Garcés ha detto che per risolvere questa problematica la prima cosa che occorre è che "la gente direttamente implicata nella produzione di alimenti non abbia difficoltà ad accedere alle risorse naturali necessarie per produrre".

La minaccia del controllo delle risorse naturali da parte delle multinazionali acquisisce tinte più drammatiche e preoccupanti quando si riferisce all'acqua, risorsa che, secondo la Banca Mondiale, potrebbe trasformarsi nel fattore scatenante di una nuova guerra mondiale.

Lotta per il controllo dell'acqua

L'accademico spagnolo e fondatore del Forum Sociale Mondiale ha spiegato: "L'acqua è una di quelle risorse naturali fondamentali. C'è già adesso una problematica che si sta vivendo in Messico che ha a che vedere con l'acqua per consumo umano, agricolo ed industriale. In Chiapas si sta dando un'intensa e sorda lotta per il controllo della riserva dei Montes Azules e per lo sfruttamento strategico delle sue risorse naturali. In questa lotta i popoli indigeni della regione si trovano a dover affrontare gigantesche corporazioni multinazionali. E bisogna inoltre considerare che in Messico, dei sette bacini idrologici, sei sono ad un livello molto alto di inquinamento ed uno è solo ad un livello accettabile di purezza ed è quello del fiume Usumacinta, proprio quello che percorre la riserva dei Montes Azules".

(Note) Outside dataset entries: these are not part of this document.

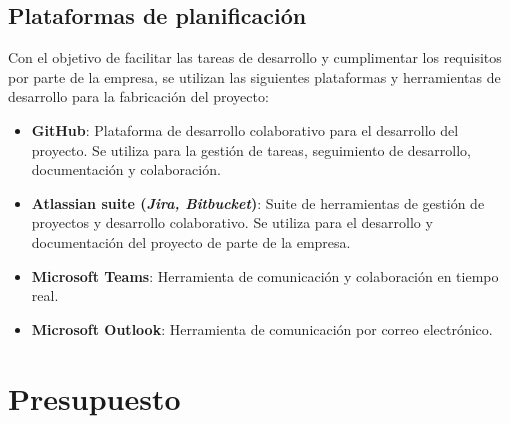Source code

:\subsection{Plataformas de planificación}\label{subsec:plataformas}
Con el objetivo de facilitar las tareas de desarrollo y cumplimentar los requisitos por parte
de la empresa, se utilizan las siguientes plataformas y herramientas de desarrollo para la
fabricación del proyecto:

\begin{itemize}
	\item \textbf{GitHub}: Plataforma de desarrollo colaborativo para el desarrollo del proyecto.
		Se utiliza para la gestión de tareas, seguimiento de desarrollo, documentación y
		colaboración.
	\item \textbf{Atlassian suite (\emph{Jira, Bitbucket})}: Suite de herramientas de gestión de proyectos
		y desarrollo colaborativo. Se utiliza para el desarrollo y documentación del proyecto de
		parte de la empresa.
	\item \textbf{Microsoft Teams}: Herramienta de comunicación y colaboración en tiempo real.
	\item \textbf{Microsoft Outlook}: Herramienta de comunicación por correo electrónico.
\end{itemize}

\newpage{}
\section{Presupuesto}\label{sec:presupuesto}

A giudizio di Garcés, la situazione che si sta vivendo nei Montes Azules permette di comprendere "le chiavi dei più gravi conflitti sociali che si stanno producendo in questo momento in America Latina, poiché siamo davanti ad un tentativo perfettamente progettato e portato avanti con risorse sufficienti per arrivare all'appropriazione privata di qualcosa che fino ad ora conoscevamo come patrimonio dell'umanità: l'acqua, la terra, la pesca, le selve, i semi..."

L'allerta è sempre maggiore, perché secondo l'agrario spagnolo "siamo in un processo nel quale un gruppo molto ridotto di grandi corporazioni sta sviluppando, in connivenza con alcune sfere del potere mondiale, piani concreti di appropriazione delle risorse naturali. Ciò spiega come le organizzazioni contadine dell'America Latina e dell’Africa abbiano incominciato da tempo ad elevare la loro protesta, che è uno dei motori dei tentativi di aver risposte mondiali alla globalizzazione neoliberale che colpisce la produzione e la distribuzione di alimenti".

Nell'esposizione di Marcos Roitman si è parlato della situazione di debolezza delle democrazie latinoamericane, nelle quali impera la visione occidentale di una "democrazia rappresentativa" che attenta al principio attivo di questo concetto. In quanto alla legittimità dei popoli indigeni e dei movimenti sociali nel difendere le loro risorse ed ostacolare il dominio assoluto delle multinazionali, Roitman ha segnalato che "non bisogna intenderli come un elemento sovversivo né come un problema di colpo di Stato. È la difesa di fronte alla violenza strutturale di un Stato che sta distruggendo la possibilità di identità nazionale".